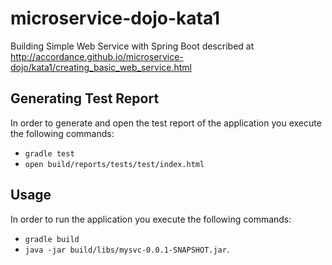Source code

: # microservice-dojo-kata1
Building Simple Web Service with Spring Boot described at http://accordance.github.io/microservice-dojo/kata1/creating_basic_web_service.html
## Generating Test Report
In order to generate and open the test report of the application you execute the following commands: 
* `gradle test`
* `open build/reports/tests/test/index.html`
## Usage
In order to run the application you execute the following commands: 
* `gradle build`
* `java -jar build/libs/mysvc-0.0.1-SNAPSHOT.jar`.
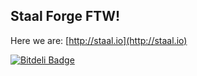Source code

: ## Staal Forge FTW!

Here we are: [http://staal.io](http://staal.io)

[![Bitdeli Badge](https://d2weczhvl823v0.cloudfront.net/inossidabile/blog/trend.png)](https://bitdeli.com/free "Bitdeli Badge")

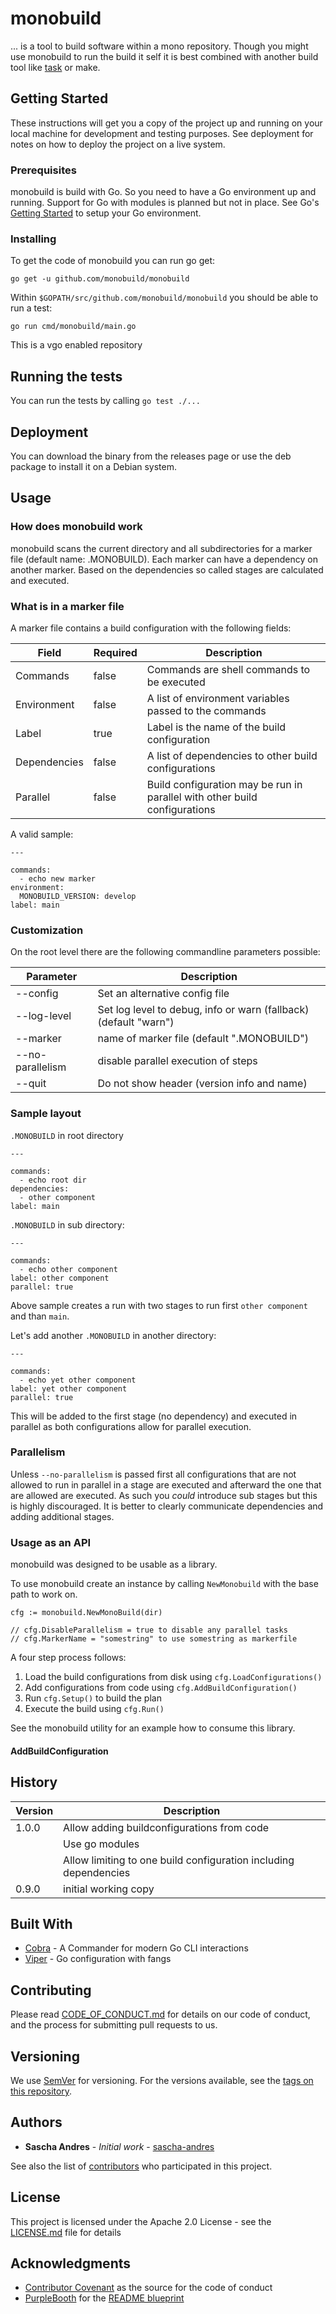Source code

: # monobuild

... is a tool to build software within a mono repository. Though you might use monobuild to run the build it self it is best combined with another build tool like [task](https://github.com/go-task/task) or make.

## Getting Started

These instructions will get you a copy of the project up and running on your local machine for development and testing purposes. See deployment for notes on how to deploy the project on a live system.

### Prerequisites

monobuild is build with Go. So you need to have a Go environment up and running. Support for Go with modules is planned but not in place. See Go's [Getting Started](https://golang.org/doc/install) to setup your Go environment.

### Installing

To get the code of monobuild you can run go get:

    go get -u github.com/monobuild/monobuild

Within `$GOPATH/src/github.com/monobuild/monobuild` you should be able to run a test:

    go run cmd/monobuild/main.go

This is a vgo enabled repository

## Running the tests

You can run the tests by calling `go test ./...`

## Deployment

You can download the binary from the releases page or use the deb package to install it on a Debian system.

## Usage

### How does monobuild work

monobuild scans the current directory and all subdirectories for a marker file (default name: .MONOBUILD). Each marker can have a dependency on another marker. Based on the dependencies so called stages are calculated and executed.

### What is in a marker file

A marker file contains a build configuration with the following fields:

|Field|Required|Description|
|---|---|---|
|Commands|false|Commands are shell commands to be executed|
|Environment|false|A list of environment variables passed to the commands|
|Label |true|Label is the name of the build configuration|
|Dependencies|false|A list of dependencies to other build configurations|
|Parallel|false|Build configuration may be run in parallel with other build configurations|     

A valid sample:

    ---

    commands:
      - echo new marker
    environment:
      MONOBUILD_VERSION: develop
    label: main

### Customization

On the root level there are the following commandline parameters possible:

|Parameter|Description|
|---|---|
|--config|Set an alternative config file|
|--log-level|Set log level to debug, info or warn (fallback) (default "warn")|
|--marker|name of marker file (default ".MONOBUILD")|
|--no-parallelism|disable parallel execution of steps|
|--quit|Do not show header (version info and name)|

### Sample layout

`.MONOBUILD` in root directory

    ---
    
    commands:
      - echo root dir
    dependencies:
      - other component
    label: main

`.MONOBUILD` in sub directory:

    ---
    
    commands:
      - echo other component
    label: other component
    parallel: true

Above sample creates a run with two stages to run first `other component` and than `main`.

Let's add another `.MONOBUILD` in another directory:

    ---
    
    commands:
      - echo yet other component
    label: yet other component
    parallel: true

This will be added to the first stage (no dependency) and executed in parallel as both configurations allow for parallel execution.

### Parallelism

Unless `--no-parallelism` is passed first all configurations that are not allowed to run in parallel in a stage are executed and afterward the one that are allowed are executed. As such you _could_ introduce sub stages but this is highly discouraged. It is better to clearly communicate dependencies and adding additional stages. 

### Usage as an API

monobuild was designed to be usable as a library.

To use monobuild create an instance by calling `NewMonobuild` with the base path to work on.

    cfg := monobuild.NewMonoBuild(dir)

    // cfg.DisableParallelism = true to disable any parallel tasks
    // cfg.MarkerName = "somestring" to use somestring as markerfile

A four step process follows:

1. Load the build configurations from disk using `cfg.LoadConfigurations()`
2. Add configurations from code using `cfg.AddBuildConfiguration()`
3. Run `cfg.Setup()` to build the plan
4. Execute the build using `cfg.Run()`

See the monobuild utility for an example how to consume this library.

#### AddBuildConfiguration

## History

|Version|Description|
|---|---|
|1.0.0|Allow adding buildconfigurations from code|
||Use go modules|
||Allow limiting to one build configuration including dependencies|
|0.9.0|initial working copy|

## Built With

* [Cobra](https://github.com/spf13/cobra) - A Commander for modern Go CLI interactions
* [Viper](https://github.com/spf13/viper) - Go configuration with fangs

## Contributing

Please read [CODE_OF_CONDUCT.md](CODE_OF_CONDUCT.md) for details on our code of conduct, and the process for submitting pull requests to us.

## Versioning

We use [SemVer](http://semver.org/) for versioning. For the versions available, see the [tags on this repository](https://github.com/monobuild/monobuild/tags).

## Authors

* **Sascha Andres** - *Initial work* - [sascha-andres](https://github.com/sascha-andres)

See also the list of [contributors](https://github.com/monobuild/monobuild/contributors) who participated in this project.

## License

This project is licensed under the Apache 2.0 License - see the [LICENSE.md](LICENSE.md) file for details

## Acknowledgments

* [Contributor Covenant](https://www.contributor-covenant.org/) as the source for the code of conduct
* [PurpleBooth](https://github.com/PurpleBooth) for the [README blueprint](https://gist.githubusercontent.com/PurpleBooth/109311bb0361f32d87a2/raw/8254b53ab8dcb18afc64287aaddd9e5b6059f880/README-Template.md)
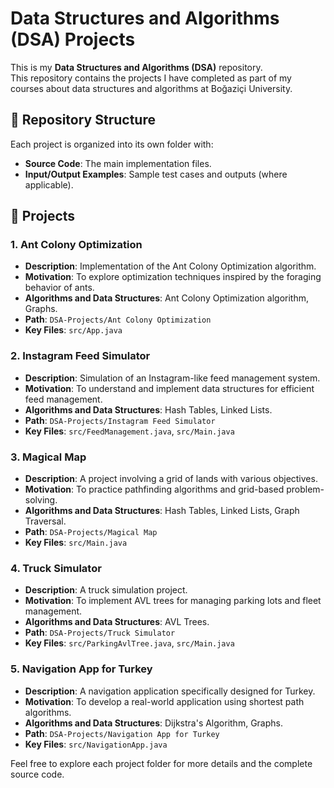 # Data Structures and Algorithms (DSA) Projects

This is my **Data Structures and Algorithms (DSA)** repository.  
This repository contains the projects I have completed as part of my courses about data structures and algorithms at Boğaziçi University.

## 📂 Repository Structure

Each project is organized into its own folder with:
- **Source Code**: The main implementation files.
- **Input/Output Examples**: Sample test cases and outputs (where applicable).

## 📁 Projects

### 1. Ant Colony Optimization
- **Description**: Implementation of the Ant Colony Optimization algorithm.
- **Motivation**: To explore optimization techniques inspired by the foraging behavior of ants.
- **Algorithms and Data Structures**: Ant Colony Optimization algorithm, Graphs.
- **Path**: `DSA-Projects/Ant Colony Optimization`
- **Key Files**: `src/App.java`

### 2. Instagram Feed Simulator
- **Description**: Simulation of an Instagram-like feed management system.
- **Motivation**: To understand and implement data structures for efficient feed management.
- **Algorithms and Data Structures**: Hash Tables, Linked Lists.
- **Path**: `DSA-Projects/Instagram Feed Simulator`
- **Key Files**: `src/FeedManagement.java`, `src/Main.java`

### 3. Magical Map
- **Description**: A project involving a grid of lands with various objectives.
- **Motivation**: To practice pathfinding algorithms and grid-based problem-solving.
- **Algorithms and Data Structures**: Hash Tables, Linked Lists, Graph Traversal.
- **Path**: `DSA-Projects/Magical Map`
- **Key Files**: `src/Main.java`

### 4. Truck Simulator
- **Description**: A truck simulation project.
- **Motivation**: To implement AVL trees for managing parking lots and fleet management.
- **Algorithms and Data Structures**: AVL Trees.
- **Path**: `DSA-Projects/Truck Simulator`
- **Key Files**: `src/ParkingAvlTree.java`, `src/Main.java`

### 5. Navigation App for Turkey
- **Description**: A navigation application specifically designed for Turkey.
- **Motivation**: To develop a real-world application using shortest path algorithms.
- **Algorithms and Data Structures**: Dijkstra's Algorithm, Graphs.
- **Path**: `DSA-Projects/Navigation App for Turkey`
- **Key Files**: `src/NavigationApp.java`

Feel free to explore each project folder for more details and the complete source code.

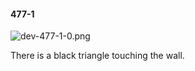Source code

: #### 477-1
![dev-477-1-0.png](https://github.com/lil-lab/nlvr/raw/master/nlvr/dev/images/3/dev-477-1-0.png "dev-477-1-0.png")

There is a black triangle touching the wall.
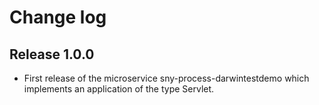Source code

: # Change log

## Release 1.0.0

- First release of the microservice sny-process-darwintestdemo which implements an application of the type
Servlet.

* * *

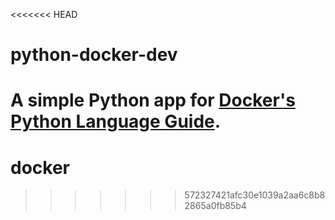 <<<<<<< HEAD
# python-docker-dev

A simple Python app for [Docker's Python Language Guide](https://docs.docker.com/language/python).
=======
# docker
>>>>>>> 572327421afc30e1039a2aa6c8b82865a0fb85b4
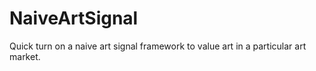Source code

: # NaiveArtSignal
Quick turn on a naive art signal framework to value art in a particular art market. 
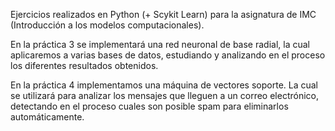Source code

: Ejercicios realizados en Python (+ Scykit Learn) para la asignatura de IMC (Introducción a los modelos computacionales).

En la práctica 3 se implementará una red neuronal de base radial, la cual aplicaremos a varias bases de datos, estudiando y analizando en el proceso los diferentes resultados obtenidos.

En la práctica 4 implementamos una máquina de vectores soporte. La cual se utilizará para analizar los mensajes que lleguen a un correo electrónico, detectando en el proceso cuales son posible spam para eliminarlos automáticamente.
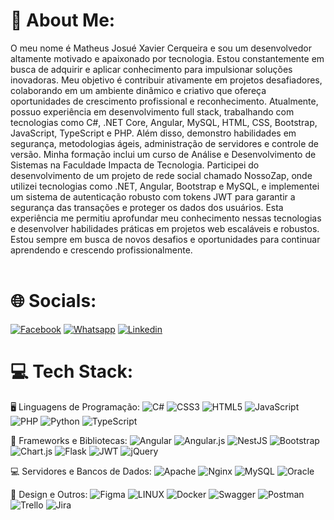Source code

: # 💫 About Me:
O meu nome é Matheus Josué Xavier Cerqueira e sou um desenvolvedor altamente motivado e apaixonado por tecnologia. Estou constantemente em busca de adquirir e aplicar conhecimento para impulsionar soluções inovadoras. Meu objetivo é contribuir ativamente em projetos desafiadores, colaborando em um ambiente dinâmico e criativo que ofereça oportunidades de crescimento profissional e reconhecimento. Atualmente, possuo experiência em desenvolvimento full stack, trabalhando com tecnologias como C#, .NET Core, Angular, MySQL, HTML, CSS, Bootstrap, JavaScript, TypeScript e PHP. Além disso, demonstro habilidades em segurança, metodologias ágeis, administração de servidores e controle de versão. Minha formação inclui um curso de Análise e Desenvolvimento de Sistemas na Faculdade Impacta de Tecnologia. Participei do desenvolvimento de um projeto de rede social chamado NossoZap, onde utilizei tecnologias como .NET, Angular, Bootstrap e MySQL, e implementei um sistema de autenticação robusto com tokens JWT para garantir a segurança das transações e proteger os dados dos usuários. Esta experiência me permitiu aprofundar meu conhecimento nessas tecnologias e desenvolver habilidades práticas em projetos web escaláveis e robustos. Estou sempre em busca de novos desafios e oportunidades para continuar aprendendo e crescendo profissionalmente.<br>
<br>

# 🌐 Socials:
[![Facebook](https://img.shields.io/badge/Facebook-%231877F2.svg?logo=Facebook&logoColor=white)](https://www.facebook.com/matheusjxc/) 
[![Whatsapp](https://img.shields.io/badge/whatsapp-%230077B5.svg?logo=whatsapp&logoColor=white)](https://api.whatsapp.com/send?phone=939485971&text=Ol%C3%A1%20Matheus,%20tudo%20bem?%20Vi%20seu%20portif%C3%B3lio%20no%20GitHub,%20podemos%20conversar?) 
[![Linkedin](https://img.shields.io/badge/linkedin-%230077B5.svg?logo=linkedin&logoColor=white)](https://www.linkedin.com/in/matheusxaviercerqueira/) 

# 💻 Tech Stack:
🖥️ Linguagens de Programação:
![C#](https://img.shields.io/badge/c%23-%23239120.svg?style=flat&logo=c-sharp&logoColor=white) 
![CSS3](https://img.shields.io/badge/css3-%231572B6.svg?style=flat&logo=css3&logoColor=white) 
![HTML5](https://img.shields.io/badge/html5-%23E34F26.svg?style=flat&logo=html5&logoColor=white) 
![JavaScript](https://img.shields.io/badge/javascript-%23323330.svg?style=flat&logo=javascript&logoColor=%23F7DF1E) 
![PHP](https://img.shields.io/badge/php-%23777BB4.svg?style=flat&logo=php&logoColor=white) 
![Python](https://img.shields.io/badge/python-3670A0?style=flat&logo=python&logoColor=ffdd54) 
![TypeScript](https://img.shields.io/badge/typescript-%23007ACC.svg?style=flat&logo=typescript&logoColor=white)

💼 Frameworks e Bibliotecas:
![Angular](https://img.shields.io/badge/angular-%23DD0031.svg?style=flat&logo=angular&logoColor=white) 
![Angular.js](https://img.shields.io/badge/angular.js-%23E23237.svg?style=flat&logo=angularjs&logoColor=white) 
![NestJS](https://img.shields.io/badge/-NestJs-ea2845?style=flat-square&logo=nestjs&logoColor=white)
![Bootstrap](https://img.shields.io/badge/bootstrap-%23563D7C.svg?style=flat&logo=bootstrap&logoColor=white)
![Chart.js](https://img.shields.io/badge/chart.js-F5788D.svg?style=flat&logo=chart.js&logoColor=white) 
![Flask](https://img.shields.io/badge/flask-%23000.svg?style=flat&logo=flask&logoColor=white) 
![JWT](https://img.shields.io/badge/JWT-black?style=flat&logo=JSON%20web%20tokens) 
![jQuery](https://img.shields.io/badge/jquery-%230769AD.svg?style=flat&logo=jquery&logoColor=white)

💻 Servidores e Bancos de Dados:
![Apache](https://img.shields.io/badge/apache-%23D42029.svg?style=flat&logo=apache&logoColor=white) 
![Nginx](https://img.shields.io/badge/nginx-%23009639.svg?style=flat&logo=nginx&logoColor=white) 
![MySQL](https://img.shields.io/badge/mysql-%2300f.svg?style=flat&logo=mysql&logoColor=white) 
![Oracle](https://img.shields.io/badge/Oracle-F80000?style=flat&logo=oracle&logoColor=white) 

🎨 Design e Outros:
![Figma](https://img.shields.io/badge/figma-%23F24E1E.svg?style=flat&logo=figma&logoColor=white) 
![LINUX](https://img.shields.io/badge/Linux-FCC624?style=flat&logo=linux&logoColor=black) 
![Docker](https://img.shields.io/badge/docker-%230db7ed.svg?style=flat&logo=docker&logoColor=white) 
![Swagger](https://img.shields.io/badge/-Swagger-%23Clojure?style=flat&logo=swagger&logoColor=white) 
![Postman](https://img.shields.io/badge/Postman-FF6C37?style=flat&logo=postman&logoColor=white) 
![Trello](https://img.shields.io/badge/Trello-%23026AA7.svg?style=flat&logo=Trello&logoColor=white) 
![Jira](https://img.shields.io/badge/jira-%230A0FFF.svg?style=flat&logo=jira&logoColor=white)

--

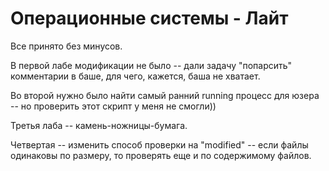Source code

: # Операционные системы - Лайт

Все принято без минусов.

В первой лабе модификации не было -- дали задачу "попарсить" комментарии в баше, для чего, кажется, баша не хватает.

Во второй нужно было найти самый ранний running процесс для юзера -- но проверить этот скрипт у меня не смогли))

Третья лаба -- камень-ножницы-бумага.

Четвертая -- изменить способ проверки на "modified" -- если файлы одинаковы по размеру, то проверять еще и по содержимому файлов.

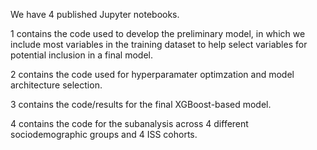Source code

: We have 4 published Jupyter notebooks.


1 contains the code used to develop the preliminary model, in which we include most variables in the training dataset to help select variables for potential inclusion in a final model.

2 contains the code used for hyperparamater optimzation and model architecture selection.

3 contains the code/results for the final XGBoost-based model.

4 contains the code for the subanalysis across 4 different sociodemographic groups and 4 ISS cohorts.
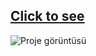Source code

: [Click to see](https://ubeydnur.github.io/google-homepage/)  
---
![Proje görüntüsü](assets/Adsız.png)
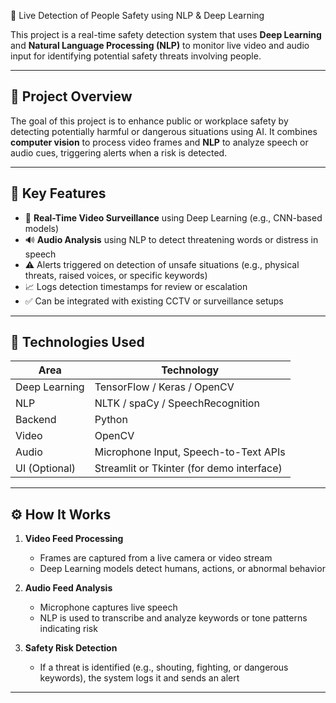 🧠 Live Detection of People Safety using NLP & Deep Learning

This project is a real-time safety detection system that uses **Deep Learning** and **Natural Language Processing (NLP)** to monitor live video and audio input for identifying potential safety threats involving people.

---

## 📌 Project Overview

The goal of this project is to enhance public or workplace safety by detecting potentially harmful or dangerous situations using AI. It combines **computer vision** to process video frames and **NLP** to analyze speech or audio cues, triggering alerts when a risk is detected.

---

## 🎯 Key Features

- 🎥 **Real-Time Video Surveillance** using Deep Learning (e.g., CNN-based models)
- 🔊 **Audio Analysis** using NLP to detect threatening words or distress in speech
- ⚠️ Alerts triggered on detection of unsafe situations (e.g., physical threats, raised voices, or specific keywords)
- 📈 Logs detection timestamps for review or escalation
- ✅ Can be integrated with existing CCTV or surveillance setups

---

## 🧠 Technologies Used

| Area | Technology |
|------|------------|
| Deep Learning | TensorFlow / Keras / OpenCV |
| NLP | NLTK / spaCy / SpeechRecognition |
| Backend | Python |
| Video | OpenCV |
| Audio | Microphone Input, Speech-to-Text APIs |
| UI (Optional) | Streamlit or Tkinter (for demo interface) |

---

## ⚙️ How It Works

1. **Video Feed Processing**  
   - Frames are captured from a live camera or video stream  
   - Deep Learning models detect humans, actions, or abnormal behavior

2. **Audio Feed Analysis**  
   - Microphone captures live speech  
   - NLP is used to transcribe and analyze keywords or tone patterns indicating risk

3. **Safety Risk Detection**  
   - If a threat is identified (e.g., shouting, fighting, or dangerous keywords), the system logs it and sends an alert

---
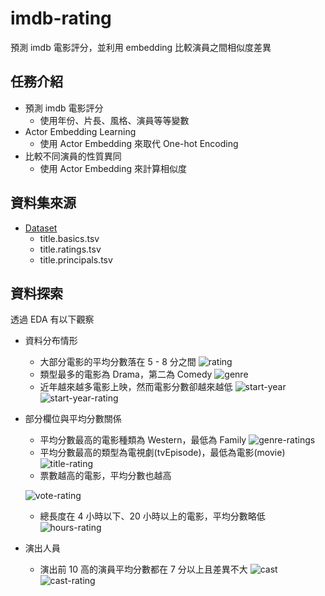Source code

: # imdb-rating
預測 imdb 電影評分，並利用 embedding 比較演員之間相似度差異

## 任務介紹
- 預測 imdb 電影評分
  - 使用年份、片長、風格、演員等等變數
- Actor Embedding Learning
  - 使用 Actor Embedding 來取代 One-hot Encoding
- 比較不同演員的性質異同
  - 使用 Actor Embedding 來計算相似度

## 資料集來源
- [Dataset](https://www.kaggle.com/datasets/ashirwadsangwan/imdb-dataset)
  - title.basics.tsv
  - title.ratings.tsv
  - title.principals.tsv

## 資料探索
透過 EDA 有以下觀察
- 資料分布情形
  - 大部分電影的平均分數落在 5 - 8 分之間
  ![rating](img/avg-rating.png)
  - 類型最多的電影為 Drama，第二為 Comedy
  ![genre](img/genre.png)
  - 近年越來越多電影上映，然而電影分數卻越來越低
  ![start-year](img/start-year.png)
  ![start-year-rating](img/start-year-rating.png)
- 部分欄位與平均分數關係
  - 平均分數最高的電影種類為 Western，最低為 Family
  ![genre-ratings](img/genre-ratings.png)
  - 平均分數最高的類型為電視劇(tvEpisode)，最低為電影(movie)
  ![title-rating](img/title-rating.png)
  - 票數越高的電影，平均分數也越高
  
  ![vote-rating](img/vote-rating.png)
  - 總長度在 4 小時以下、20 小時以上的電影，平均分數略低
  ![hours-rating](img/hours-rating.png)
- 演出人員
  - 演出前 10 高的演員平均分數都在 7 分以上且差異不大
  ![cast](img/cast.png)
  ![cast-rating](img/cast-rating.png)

**Task prompt**. Where a line in the entries holds "Description", copy that line.

**Answer to this problem**.
|Field|Required|Description|
|Parameter|Description|
|Version|Description|
- **Description**: Implementation of the Ant Colony Optimization algorithm.
- **Description**: Simulation of an Instagram-like feed management system.
- **Description**: A project involving a grid of lands with various objectives.
- **Description**: A truck simulation project.
- **Description**: A navigation application specifically designed for Turkey.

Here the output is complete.